_Dataset entries_.
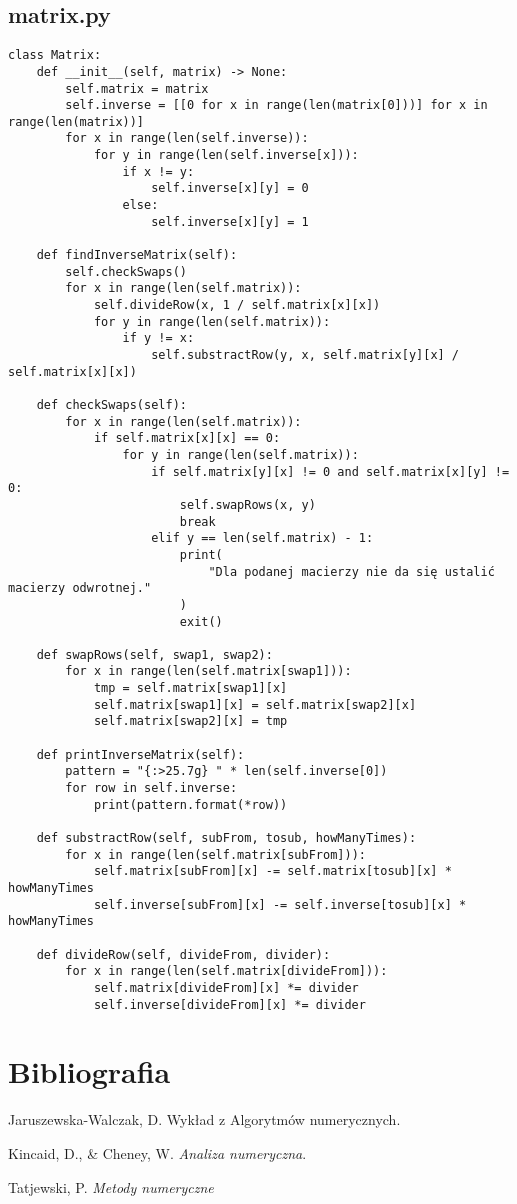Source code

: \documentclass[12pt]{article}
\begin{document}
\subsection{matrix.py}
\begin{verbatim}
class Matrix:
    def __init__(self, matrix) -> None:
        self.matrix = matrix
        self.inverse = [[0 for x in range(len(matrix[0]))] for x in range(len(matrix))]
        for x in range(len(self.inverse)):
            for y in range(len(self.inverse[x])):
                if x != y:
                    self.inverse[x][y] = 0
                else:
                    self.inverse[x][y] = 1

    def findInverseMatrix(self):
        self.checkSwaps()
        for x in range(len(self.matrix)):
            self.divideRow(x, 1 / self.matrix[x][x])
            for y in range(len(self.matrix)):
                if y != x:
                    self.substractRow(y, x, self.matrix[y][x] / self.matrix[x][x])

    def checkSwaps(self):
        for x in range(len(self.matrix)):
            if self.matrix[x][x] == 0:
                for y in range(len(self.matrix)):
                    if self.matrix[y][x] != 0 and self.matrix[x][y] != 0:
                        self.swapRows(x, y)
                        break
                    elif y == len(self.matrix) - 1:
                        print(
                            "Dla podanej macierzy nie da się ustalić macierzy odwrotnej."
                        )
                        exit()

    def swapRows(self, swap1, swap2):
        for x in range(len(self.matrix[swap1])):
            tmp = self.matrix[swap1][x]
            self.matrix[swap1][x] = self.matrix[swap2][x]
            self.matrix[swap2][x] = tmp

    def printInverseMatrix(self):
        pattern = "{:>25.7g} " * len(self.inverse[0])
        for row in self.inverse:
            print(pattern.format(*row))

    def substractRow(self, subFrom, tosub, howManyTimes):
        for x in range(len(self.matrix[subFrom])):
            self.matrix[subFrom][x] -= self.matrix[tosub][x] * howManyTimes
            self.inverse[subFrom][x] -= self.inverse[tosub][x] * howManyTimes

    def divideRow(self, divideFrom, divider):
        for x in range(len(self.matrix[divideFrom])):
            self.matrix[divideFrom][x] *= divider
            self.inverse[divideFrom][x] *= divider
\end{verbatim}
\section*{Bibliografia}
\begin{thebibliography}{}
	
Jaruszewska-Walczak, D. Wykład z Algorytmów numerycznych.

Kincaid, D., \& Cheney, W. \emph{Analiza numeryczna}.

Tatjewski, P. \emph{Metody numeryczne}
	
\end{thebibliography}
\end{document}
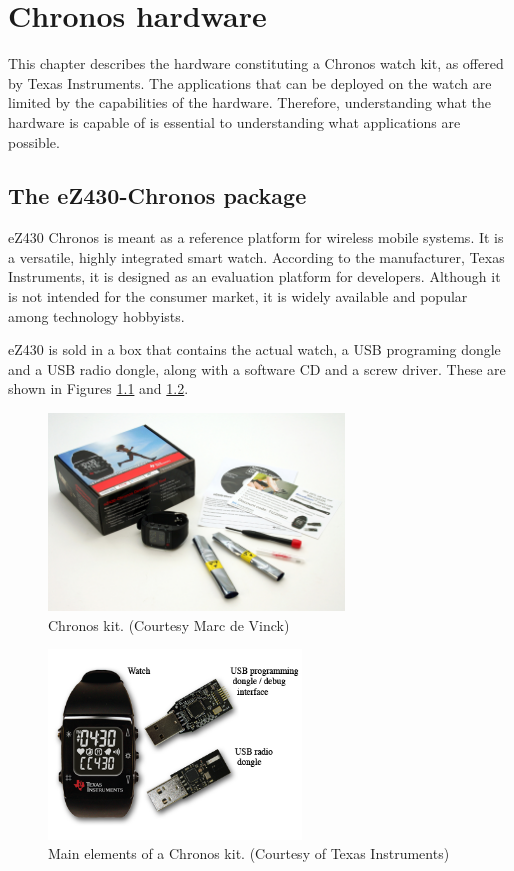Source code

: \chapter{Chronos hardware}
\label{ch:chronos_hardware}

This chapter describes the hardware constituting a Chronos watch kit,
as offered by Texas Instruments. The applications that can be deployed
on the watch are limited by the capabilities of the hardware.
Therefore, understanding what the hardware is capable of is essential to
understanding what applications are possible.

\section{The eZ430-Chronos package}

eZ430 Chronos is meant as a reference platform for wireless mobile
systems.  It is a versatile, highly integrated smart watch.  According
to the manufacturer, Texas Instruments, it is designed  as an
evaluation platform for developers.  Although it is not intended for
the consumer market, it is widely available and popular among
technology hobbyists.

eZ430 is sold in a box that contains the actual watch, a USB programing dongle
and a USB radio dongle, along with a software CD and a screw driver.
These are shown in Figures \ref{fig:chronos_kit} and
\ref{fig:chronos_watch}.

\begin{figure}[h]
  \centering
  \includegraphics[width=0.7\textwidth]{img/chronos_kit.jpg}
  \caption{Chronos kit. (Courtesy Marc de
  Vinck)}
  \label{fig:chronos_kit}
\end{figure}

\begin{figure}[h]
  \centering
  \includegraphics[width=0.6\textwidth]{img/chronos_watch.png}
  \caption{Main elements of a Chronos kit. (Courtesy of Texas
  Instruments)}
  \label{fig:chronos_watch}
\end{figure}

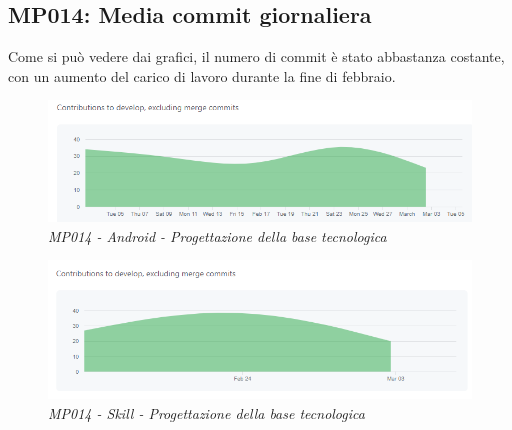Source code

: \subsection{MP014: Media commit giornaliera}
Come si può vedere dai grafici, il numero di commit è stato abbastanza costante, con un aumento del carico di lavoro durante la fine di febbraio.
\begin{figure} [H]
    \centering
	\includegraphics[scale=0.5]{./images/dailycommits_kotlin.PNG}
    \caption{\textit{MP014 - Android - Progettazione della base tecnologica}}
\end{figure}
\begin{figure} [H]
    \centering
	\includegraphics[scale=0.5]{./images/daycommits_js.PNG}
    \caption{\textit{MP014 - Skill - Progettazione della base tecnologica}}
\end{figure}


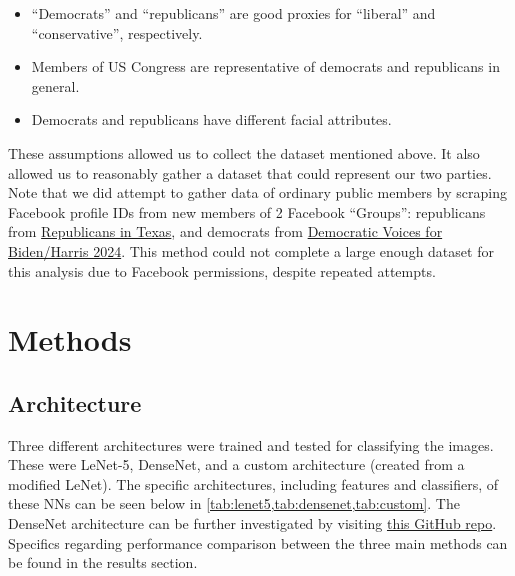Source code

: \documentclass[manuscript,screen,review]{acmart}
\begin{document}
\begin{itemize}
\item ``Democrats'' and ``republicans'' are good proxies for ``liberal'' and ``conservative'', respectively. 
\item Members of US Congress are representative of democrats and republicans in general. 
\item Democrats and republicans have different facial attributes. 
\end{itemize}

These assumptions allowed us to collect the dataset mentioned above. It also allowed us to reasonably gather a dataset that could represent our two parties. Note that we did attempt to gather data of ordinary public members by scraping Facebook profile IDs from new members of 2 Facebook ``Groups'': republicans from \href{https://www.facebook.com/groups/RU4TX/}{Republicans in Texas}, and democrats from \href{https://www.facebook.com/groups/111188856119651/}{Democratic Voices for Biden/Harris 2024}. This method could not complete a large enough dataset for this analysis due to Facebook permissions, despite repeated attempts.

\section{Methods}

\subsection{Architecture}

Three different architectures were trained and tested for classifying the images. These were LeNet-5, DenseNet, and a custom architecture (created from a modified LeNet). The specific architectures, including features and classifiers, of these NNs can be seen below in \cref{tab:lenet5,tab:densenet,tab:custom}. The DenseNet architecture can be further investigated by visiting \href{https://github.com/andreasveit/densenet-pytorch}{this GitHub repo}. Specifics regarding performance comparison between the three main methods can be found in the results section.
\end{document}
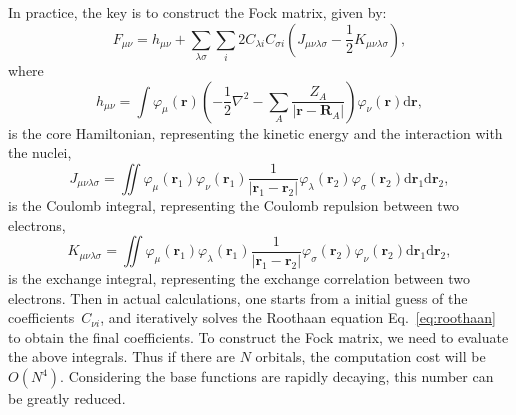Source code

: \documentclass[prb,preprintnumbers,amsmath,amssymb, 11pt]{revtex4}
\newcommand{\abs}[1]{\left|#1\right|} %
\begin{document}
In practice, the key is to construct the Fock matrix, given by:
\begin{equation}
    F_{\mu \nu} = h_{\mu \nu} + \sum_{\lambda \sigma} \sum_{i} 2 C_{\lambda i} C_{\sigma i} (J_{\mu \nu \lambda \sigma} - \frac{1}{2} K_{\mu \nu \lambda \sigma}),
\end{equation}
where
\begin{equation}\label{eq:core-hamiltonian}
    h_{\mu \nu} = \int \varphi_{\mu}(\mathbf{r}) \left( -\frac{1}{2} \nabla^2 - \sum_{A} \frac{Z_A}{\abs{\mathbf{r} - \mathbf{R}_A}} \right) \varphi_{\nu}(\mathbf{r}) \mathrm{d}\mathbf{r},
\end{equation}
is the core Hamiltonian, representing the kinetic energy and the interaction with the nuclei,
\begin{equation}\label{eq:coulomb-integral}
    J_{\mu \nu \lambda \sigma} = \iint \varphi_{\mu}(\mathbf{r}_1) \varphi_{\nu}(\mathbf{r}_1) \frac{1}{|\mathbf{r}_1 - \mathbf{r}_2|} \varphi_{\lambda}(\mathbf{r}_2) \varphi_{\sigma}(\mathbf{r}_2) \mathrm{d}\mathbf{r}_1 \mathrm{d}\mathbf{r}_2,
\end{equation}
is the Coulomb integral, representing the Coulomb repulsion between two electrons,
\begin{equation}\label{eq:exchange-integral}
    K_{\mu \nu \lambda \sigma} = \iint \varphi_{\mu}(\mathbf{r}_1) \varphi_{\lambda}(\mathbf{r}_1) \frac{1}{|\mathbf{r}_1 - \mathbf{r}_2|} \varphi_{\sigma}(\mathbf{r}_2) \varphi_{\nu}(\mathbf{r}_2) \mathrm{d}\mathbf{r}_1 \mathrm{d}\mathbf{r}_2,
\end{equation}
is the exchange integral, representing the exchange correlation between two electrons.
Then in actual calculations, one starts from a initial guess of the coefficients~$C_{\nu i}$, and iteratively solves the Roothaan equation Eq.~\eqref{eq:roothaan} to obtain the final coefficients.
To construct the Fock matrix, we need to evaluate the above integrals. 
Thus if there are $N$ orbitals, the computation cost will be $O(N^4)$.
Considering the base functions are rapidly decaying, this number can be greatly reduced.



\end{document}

_Task requirements_. What lines in the data include the string "Instruments"? Copy each one.

_Answer to the exercise_.
as offered by Texas Instruments. The applications that can be deployed
to the manufacturer, Texas Instruments, it is designed  as an
  Instruments)}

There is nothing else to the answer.